#### Extracted entries
((
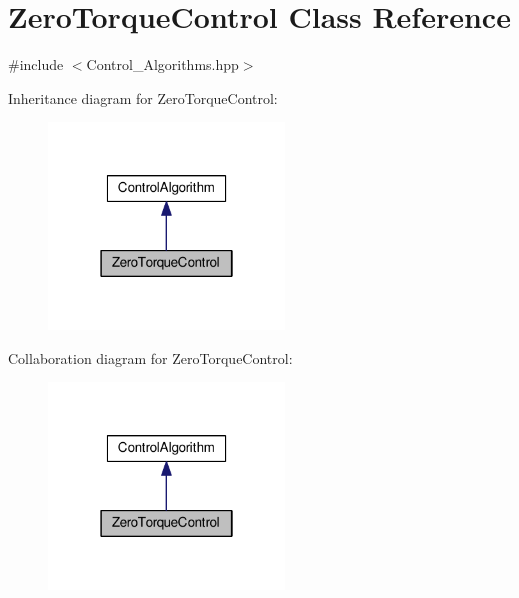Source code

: \hypertarget{classZeroTorqueControl}{}\section{Zero\+Torque\+Control Class Reference}
\label{classZeroTorqueControl}


{\ttfamily \#include $<$Control\+\_\+\+Algorithms.\+hpp$>$}



Inheritance diagram for Zero\+Torque\+Control\+:\nopagebreak
\begin{figure}[H]
\begin{center}
\leavevmode
\includegraphics[width=178pt]{classZeroTorqueControl__inherit__graph}
\end{center}
\end{figure}


Collaboration diagram for Zero\+Torque\+Control\+:
\nopagebreak
\begin{figure}[H]
\begin{center}
\leavevmode
\includegraphics[width=178pt]{classZeroTorqueControl__coll__graph}
\end{center}
\end{figure}
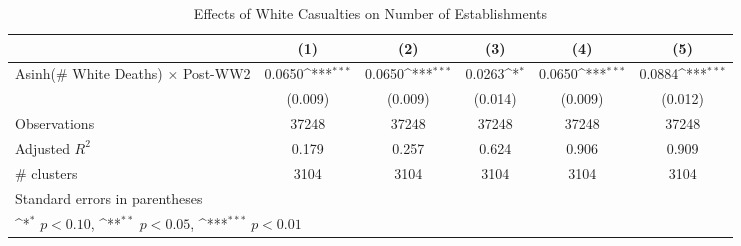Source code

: \begin{table}[htbp]\centering
\def\sym#1{\ifmmode^{#1}\else\(^{#1}\)\fi}
\caption{Effects of White Casualties on Number of Establishments}
\begin{tabular}{l*{5}{c}}
\hline\hline
                    &\multicolumn{1}{c}{(1)}         &\multicolumn{1}{c}{(2)}         &\multicolumn{1}{c}{(3)}         &\multicolumn{1}{c}{(4)}         &\multicolumn{1}{c}{(5)}         \\
\hline
Asinh(\# White Deaths) $\times$ Post-WW2&      0.0650\sym{***}&      0.0650\sym{***}&      0.0263\sym{*}  &      0.0650\sym{***}&      0.0884\sym{***}\\
                    &     (0.009)         &     (0.009)         &     (0.014)         &     (0.009)         &     (0.012)         \\
\hline
Observations        &       37248         &       37248         &       37248         &       37248         &       37248         \\
Adjusted \(R^{2}\)  &       0.179         &       0.257         &       0.624         &       0.906         &       0.909         \\
\# clusters         &        3104         &        3104         &        3104         &        3104         &        3104         \\
\hline\hline
\multicolumn{6}{l}{\footnotesize Standard errors in parentheses}\\
\multicolumn{6}{l}{\footnotesize \sym{*} \(p<0.10\), \sym{**} \(p<0.05\), \sym{***} \(p<0.01\)}\\
\end{tabular}
\end{table}
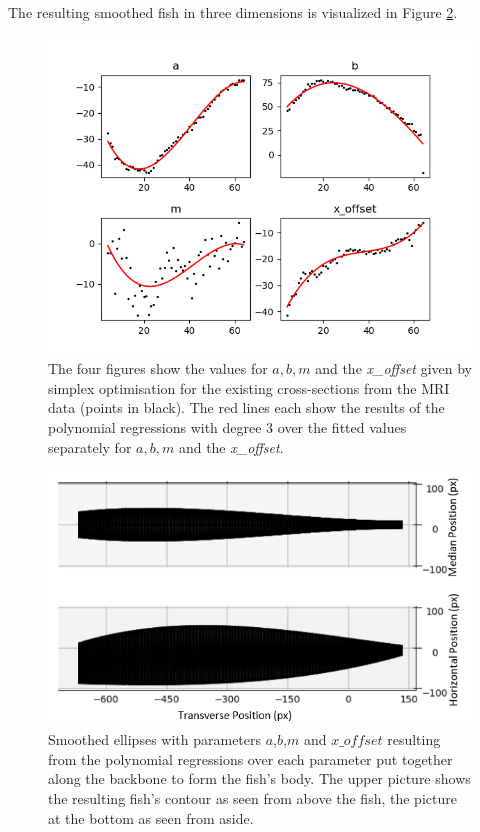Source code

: The resulting smoothed fish in three dimensions is visualized in Figure \ref{fig:ell_regression}.

\begin{figure}
\centering
\includegraphics[width = 1\linewidth]{figures/param_regressions.png}
\caption{The four figures show the values for $a,b,m$ and the \textit{x\_offset} given by simplex optimisation for the existing cross-sections from the MRI data (points in black). The red lines each show the results of the polynomial regressions with degree 3 over the fitted values separately for $a,b,m$ and the \textit{x\_offset}.}
\label{fig:paramreg}
\end{figure}

\begin{figure}
\centering
\includegraphics[width = 1\linewidth]{figures/Ellipsis_regression.png}
\caption{Smoothed ellipses with parameters $a$,$b$,$m$ and  $x\_offset$ resulting from the polynomial regressions over each parameter put together along the backbone to form the fish's body. The upper picture shows the resulting fish's contour as seen from above the fish, the picture at the bottom as seen from aside.}
\label{fig:ell_regression}
\end{figure}


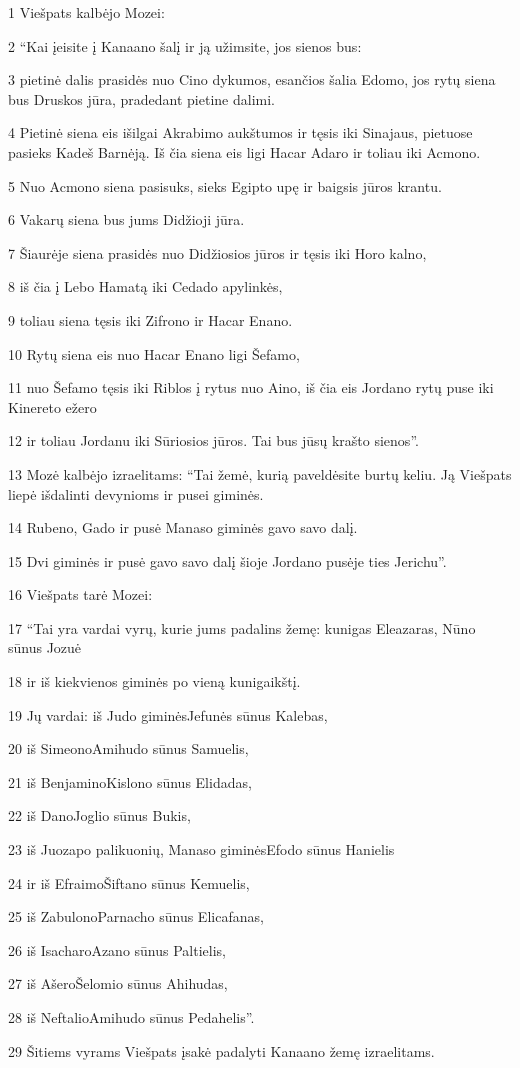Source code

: \par 1 Viešpats kalbėjo Mozei: 
\par 2 “Kai įeisite į Kanaano šalį ir ją užimsite, jos sienos bus: 
\par 3 pietinė dalis prasidės nuo Cino dykumos, esančios šalia Edomo, jos rytų siena bus Druskos jūra, pradedant pietine dalimi. 
\par 4 Pietinė siena eis išilgai Akrabimo aukštumos ir tęsis iki Sinajaus, pietuose pasieks Kadeš Barnėją. Iš čia siena eis ligi Hacar Adaro ir toliau iki Acmono. 
\par 5 Nuo Acmono siena pasisuks, sieks Egipto upę ir baigsis jūros krantu. 
\par 6 Vakarų siena bus jums Didžioji jūra. 
\par 7 Šiaurėje siena prasidės nuo Didžiosios jūros ir tęsis iki Horo kalno, 
\par 8 iš čia į Lebo Hamatą iki Cedado apylinkės, 
\par 9 toliau siena tęsis iki Zifrono ir Hacar Enano. 
\par 10 Rytų siena eis nuo Hacar Enano ligi Šefamo, 
\par 11 nuo Šefamo tęsis iki Riblos į rytus nuo Aino, iš čia eis Jordano rytų puse iki Kinereto ežero 
\par 12 ir toliau Jordanu iki Sūriosios jūros. Tai bus jūsų krašto sienos”. 
\par 13 Mozė kalbėjo izraelitams: “Tai žemė, kurią paveldėsite burtų keliu. Ją Viešpats liepė išdalinti devynioms ir pusei giminės. 
\par 14 Rubeno, Gado ir pusė Manaso giminės gavo savo dalį. 
\par 15 Dvi giminės ir pusė gavo savo dalį šioje Jordano pusėje ties Jerichu”. 
\par 16 Viešpats tarė Mozei: 
\par 17 “Tai yra vardai vyrų, kurie jums padalins žemę: kunigas Eleazaras, Nūno sūnus Jozuė 
\par 18 ir iš kiekvienos giminės po vieną kunigaikštį. 
\par 19 Jų vardai: iš Judo giminės­Jefunės sūnus Kalebas, 
\par 20 iš Simeono­Amihudo sūnus Samuelis, 
\par 21 iš Benjamino­Kislono sūnus Elidadas, 
\par 22 iš Dano­Joglio sūnus Bukis, 
\par 23 iš Juozapo palikuonių, Manaso giminės­Efodo sūnus Hanielis 
\par 24 ir iš Efraimo­Šiftano sūnus Kemuelis, 
\par 25 iš Zabulono­Parnacho sūnus Elicafanas, 
\par 26 iš Isacharo­Azano sūnus Paltielis, 
\par 27 iš Ašero­Šelomio sūnus Ahihudas, 
\par 28 iš Neftalio­Amihudo sūnus Pedahelis”. 
\par 29 Šitiems vyrams Viešpats įsakė padalyti Kanaano žemę izraelitams.



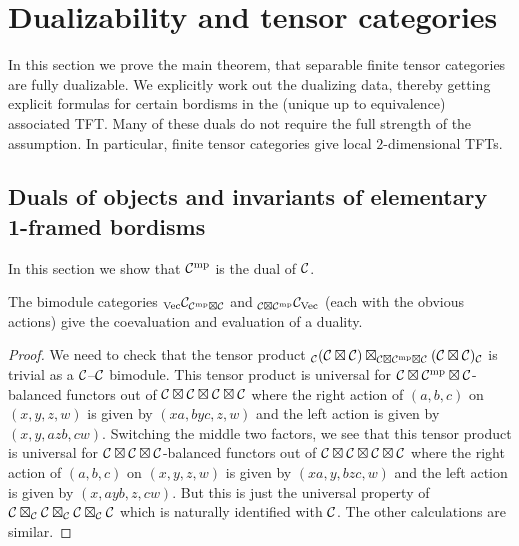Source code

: \documentclass{amsart}
\begin{document}
\section{Dualizability and tensor categories} \label{sec-dualfusion}

In this section we prove the main theorem, that separable finite tensor categories are fully dualizable.  We explicitly work out the dualizing data, thereby getting explicit formulas for certain bordisms in the (unique up to equivalence) associated TFT.  Many of these duals do not require the full strength of the assumption.  In particular, finite tensor categories give local $2$-dimensional TFTs.

\subsection{Duals of objects and invariants of elementary 1-framed bordisms} \label{sec-df-objects}

In this section we show that $\mathcal C^{\mathrm{mp}}$ is the dual of $\mathcal C$. 

\begin{theorem} \label{thm:objduals}
The bimodule categories ${}_\mathrm{\mathrm{Vec}} \mathcal C_{\mathcal C^{\mathrm{mp}} \boxtimes \mathcal C}$ and ${}_{\mathcal C \boxtimes \mathcal C^{\mathrm{mp}}} \mathcal C_{\mathrm{Vec}}$ (each with the obvious actions) give the coevaluation and evaluation of a duality.
\end{theorem}
\begin{proof}
We need to check that the tensor product ${}_\mathcal C (\mathcal C \boxtimes \mathcal C) \boxtimes_{\mathcal C \boxtimes \mathcal C^{\mathrm{mp}} \boxtimes \mathcal C} (\mathcal C \boxtimes \mathcal C)_\mathcal C$ is trivial as a $\mathcal C$--$\mathcal C$ bimodule.  This tensor product is universal for $\mathcal C \boxtimes \mathcal C^{\mathrm{mp}} \boxtimes \mathcal C$-balanced functors out of $\mathcal C \boxtimes \mathcal C \boxtimes \mathcal C \boxtimes \mathcal C$ where the right action of $(a,b,c)$ on $(x,y,z,w)$ is given by $(xa,byc,z,w)$ and the left action is given by $(x,y,azb,cw)$.  Switching the middle two factors, we see that this tensor product is universal for $\mathcal C \boxtimes \mathcal C \boxtimes \mathcal C$-balanced functors out of $\mathcal C \boxtimes \mathcal C \boxtimes \mathcal C \boxtimes \mathcal C$ where the right action of $(a,b,c)$ on $(x,y,z,w)$ is given by $(xa,y, bzc, w)$ and the left action is given by $(x, ayb, z,cw)$.  But this is just the universal property of $\mathcal C \boxtimes_\mathcal C \mathcal C \boxtimes_\mathcal C \mathcal C \boxtimes_\mathcal C \mathcal C$ which is naturally identified with $\mathcal C$.  The other calculations are similar.
\end{proof}   
\end{document}
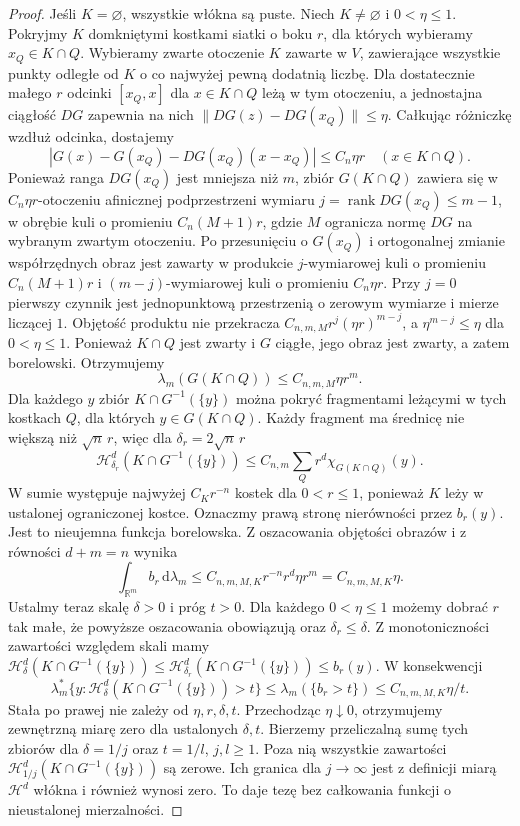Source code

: \begin{proof}
Jeśli $K=\varnothing$, wszystkie włókna są puste.
Niech $K\ne\varnothing$ i $0<\eta\le1$.
Pokryjmy $K$ domkniętymi kostkami siatki
o boku $r$, dla których wybieramy $x_Q\in K\cap Q$.
Wybieramy zwarte otoczenie $K$ zawarte w $V$,
zawierające wszystkie punkty odległe od $K$
o co najwyżej pewną dodatnią liczbę.
Dla dostatecznie małego $r$ odcinki $[x_Q,x]$
dla $x\in K\cap Q$ leżą w tym otoczeniu,
a jednostajna ciągłość $DG$ zapewnia na nich
$\|DG(z)-DG(x_Q)\|\le\eta$.
Całkując różniczkę wzdłuż odcinka, dostajemy
\[
 |G(x)-G(x_Q)-DG(x_Q)(x-x_Q)|\le C_n\eta r
 \quad(x\in K\cap Q).
\]
Ponieważ ranga $DG(x_Q)$ jest mniejsza niż $m$,
zbiór $G(K\cap Q)$ zawiera się w
$C_n\eta r$-otoczeniu afinicznej podprzestrzeni
wymiaru $j=\operatorname{rank}DG(x_Q)\le m-1$,
w obrębie kuli o promieniu $C_n(M+1)r$, gdzie
$M$ ogranicza normę $DG$ na wybranym zwartym otoczeniu.
Po przesunięciu o $G(x_Q)$ i ortogonalnej zmianie
współrzędnych obraz jest zawarty w produkcie
$j$-wymiarowej kuli o promieniu $C_n(M+1)r$
i $(m-j)$-wymiarowej kuli o promieniu $C_n\eta r$.
Przy $j=0$ pierwszy czynnik jest jednopunktową
przestrzenią o zerowym wymiarze i mierze liczącej $1$.
Objętość produktu nie przekracza
$C_{n,m,M}r^j(\eta r)^{m-j}$, a
$\eta^{m-j}\le\eta$ dla $0<\eta\le1$.
Ponieważ $K\cap Q$ jest zwarty i $G$ ciągłe,
jego obraz jest zwarty, a zatem borelowski. Otrzymujemy
\[
 \lambda_m(G(K\cap Q))\le C_{n,m,M}\eta r^m.
\]
Dla każdego $y$ zbiór $K\cap G^{-1}(\{y\})$
można pokryć fragmentami leżącymi w tych
kostkach $Q$, dla których $y\in G(K\cap Q)$.
Każdy fragment ma średnicę nie większą niż
$\sqrt n\,r$, więc dla $\delta_r=2\sqrt n\,r$
\[
 \mathcal H^d_{\delta_r}(K\cap G^{-1}(\{y\}))
 \le C_{n,m}\sum_Q r^d\chi_{G(K\cap Q)}(y).
\]
W sumie występuje najwyżej $C_K r^{-n}$ kostek
dla $0<r\le1$, ponieważ $K$ leży w ustalonej
ograniczonej kostce. Oznaczmy prawą stronę
nierówności przez $b_r(y)$. Jest to nieujemna
funkcja borelowska. Z oszacowania objętości
obrazów i z równości $d+m=n$ wynika
\[
 \int_{\mathbb R^m}b_r\,\mathrm d\lambda_m
 \le C_{n,m,M,K}r^{-n}r^d\eta r^m
 =C_{n,m,M,K}\eta.
\]
Ustalmy teraz skalę $\delta>0$ i próg $t>0$.
Dla każdego $0<\eta\le1$ możemy dobrać $r$
tak małe, że powyższe oszacowania obowiązują
oraz $\delta_r\le\delta$.
Z monotoniczności zawartości względem skali mamy
$\mathcal H^d_\delta(K\cap G^{-1}(\{y\}))
\le\mathcal H^d_{\delta_r}(K\cap G^{-1}(\{y\}))
\le b_r(y)$.
W konsekwencji
\[
 \lambda_m^*\{y:\mathcal H^d_\delta
 (K\cap G^{-1}(\{y\}))>t\}
 \le\lambda_m(\{b_r>t\})
 \le C_{n,m,M,K}\eta/t.
\]
Stała po prawej nie zależy od $\eta,r,\delta,t$.
Przechodząc $\eta\downarrow0$, otrzymujemy
zewnętrzną miarę zero dla ustalonych $\delta,t$.
Bierzemy przeliczalną sumę tych zbiorów dla
$\delta=1/j$ oraz $t=1/l$, $j,l\ge1$.
Poza nią wszystkie zawartości
$\mathcal H^d_{1/j}(K\cap G^{-1}(\{y\}))$ są zerowe.
Ich granica dla $j\to\infty$ jest z definicji
miarą $\mathcal H^d$ włókna i również wynosi zero.
To daje tezę bez całkowania funkcji o nieustalonej
mierzalności.
\end{proof}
))
#### What you have to do
Find the string "jūros" in the listing and copy every line in which it occurs.

#### Task result
\par 5 Nuo Acmono siena pasisuks, sieks Egipto upę ir baigsis jūros krantu. 
\par 7 Šiaurėje siena prasidės nuo Didžiosios jūros ir tęsis iki Horo kalno, 
\par 12 ir toliau Jordanu iki Sūriosios jūros. Tai bus jūsų krašto sienos”. 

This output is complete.